Exercise requirements — Which of the lines below mention the word "checkboxes"? Pull each one out.

::::::::::

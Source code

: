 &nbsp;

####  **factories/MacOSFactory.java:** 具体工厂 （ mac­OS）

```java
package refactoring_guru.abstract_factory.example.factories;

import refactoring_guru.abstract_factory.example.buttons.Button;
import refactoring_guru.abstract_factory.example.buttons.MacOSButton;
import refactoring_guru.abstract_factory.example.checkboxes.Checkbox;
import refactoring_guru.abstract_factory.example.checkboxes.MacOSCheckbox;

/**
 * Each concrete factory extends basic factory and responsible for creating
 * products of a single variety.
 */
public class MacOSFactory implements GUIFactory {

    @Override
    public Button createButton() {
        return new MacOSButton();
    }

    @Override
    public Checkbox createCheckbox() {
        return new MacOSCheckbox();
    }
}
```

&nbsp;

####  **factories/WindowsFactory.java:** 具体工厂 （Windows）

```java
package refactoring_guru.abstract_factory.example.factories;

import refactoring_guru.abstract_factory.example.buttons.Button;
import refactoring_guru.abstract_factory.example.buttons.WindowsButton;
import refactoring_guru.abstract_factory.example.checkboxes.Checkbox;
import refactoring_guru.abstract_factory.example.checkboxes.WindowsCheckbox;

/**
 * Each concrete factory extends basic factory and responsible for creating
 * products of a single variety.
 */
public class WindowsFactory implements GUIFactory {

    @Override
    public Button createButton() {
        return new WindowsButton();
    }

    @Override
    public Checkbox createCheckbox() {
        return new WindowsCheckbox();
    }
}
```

::::::::::

Response below —
import refactoring_guru.abstract_factory.example.checkboxes.Checkbox;
import refactoring_guru.abstract_factory.example.checkboxes.MacOSCheckbox;
import refactoring_guru.abstract_factory.example.checkboxes.Checkbox;
import refactoring_guru.abstract_factory.example.checkboxes.WindowsCheckbox;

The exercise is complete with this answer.